Today, in a blow to the economic liberty of all Texans, the Texas Supreme Court refused to grant review in a constitutional challenge that asked whether the government can use its power to pick winners and losers in the marketplace. The legal challenge concerned a law passed in 2013 at the behest of beer distributors that makes it illegal for craft brewers to get paid when they assign exclusive distribution rights for the beer they produce. Live Oak Brewing, Peticolas Brewing and Revolver Brewing teamed up with the Institute for Justice (IJ) to challenge the sale prohibition under the Texas Constitution. By refusing to hear the case, the Texas Supreme Court leaves in place a law that prohibits craft breweries throughout the state from negotiating for the value of the distribution rights for their beer, while continuing to allow distributors to do so.
Prior to reaching the Texas Supreme Court, a Texas district court judge struck down the sale prohibition in 2016, but the Third Court of Appeals in Austin reversed and upheld the law by reasoning that the government still allowed the craft brewers to brew beer.
“By refusing to hear this case, the Texas Supreme Court leaves a simple but profound constitutional question unresolved, and that should concern every business and entrepreneur in Texas,” said Arif Panju, managing attorney for IJ’s Texas office. “Picking winners and losers in the marketplace is not a legitimate use of government power—the Texas Constitution bars the government from engaging in economic protectionism.”
Under Texas’s three-tier system of beer distribution, most of the beer that brewers produce cannot be sold directly to consumers or retailers. Instead, it must first be sold to beer distributors, who in turn sell to retailers. Before the passage of the 2013 sale prohibition, beer distributors would compete for distribution rights and pay brewers for the right to sell their beer in cities across Texas. By preventing craft brewers from realizing the value that their beer has in markets, the law will continue to stifle the growth of craft beer in Texas.

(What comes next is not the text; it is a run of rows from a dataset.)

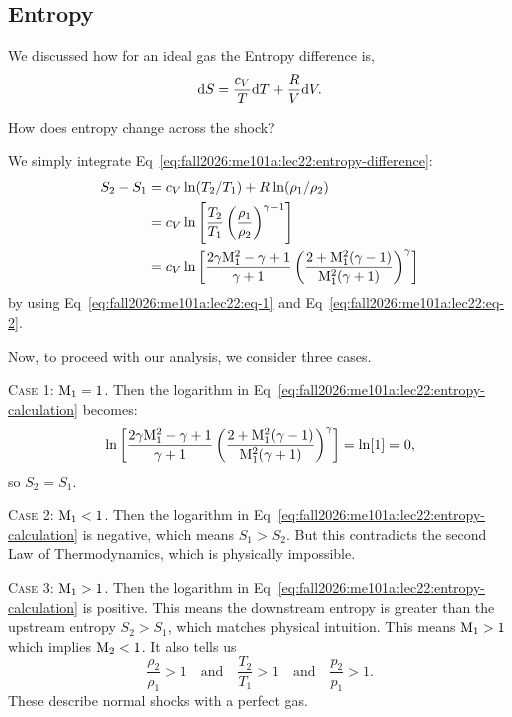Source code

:\subsection{Entropy}

\begin{recall}
We discussed how for an ideal gas the Entropy difference is,
\begin{equation}\label{eq:fall2026:me101a:lec22:entropy-difference}
\mathrm{d} S = \frac{c_{V}}{T}\mathrm{d} T + \frac{R}{V}\mathrm{d} V.
\end{equation}
\end{recall}

\begin{puzzle}
How does entropy change across the shock?
\end{puzzle}

\begin{node}
We simply integrate Eq~\eqref{eq:fall2026:me101a:lec22:entropy-difference}:
\begin{subequations}\label{eq:fall2026:me101a:lec22:entropy-calculation}
  \begin{align}
S_{2} - S_{1}
&= c_{V}\ln(T_{2}/T_{1})+R\ln(\rho_{1}/\rho_{2})\\
&= c_{V}\ln\left[\frac{T_{2}}{T_{1}}\left(\frac{\rho_{1}}{\rho_{2}}\right)^{\gamma-1}\right]\\
&= c_{V}\ln\left[\frac{2\gamma\mathrm{M}_{1}^{2}-\gamma+1}{\gamma+1}\left(\frac{2+\mathrm{M}_{1}^{2}(\gamma-1)}{\mathrm{M}_{1}^{2}(\gamma+1)}\right)^{\gamma}\right]
  \end{align}
\end{subequations}
by using Eq~\eqref{eq:fall2026:me101a:lec22:eq-1} and Eq~\eqref{eq:fall2026:me101a:lec22:eq-2}.
\end{node}

\begin{node}
Now, to proceed with our analysis, we consider three cases.

\textsc{Case 1}: $\mathrm{M}_{1}=1$. Then the logarithm in Eq~\eqref{eq:fall2026:me101a:lec22:entropy-calculation}
becomes:
\begin{equation}
\ln\left[\frac{2\gamma\mathrm{M}_{1}^{2}-\gamma+1}{\gamma+1}\left(\frac{2+\mathrm{M}_{1}^{2}(\gamma-1)}{\mathrm{M}_{1}^{2}(\gamma+1)}\right)^{\gamma}\right]=\ln[1]=0,
\end{equation}
so $S_{2}=S_{1}$.

\textsc{Case 2}: $\mathrm{M}_{1}<1$. Then the logarithm in Eq~\eqref{eq:fall2026:me101a:lec22:entropy-calculation}
is negative, which means $S_{1}>S_{2}$. But this contradicts the
second Law of Thermodynamics, which is physically impossible.

\textsc{Case 3}: $\mathrm{M}_{1}>1$. Then the logarithm in Eq~\eqref{eq:fall2026:me101a:lec22:entropy-calculation}
is positive. This means the downstream entropy is greater than the
upstream entropy $S_{2}>S_{1}$, which matches physical intuition. This
means $\mathrm{M}_{1}>1$ which implies $\mathrm{M}_{2}<1$. It also tells us
\begin{equation}
\frac{\rho_{2}}{\rho_{1}}>1\quad\mbox{and}\quad\frac{T_{2}}{T_{1}}>1\quad\mbox{and}\quad\frac{p_{2}}{p_{1}}>1.
\end{equation}
These describe normal shocks with a perfect gas.
\end{node}


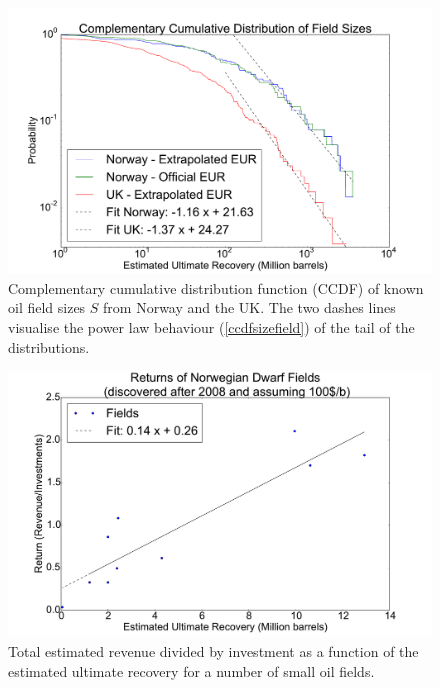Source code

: \documentclass[review]{elsarticle}
\begin{document}
\pagebreak

\begin{figure}[H]
\includegraphics[width=1\columnwidth]{ccdf-field-size}
\caption{Complementary 
cumulative distribution function (CCDF) of known oil field sizes $S$ from Norway and the UK.
The two dashes lines visualise the power law behaviour (\ref{ccdfsizefield}) of the tail
of the distributions. }
\label{ccdffieldsizes}
\end{figure}

\pagebreak

\begin{figure}[H]
\includegraphics[width=1\columnwidth]{no-returns-size}
\caption{Total estimated revenue divided by investment as a function of the estimated 
ultimate recovery for a number of small oil fields. }
\label{returnNorwayfield}
\end{figure}
\end{document}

The 2013 law was lobbied for, and written by, beer distributor lobbyists. While forcing craft brewers to give up their distribution rights for free when entering into a distribution contract, the law leaves distributors free to continue cashing in by selling the rights they obtained from brewers at no cost.
“I’m proud of the work I’ve put into my brewery and find it disappointing the government forces me to give some of it away for no legitimate public purpose,” said Chip McElroy, owner of Live Oak Brewing. “This law keeps our craft beer off of shelves in cities that we’d like to be in.”
“Texans have shown a serious passion for craft beer over the last decade, and it’s been a privilege to be a part of it,” Peticolas Brewing owner Michael Peticolas said. “It’s just unfortunate that the government makes it hard for us to succeed and expand.”
IJ Senior Attorney Paul Sherman said, “This case illustrates the vital need for judicial engagement—a willingness on the part of judges to look beyond the government’s pretextual justifications and examine what’s really going on. Texas’s prohibition on brewers selling their distribution rights was written by distributors for the sole benefit of distributors. It is difficult to imagine a more blatant example of special-interest legislation. By leaving that law in place, the Texas Supreme Court has undermined the constitutional rights of all Texans.”
“The right to earn an honest living free from unreasonable government interference—economic liberty—receives meaningful protection under the Texas Constitution,” said IJ Senior Attorney Jeff Rowes. “This right belongs to all Texans, and courts should never put it in the back seat when lawmakers decide to use government power to pick winners and losers.”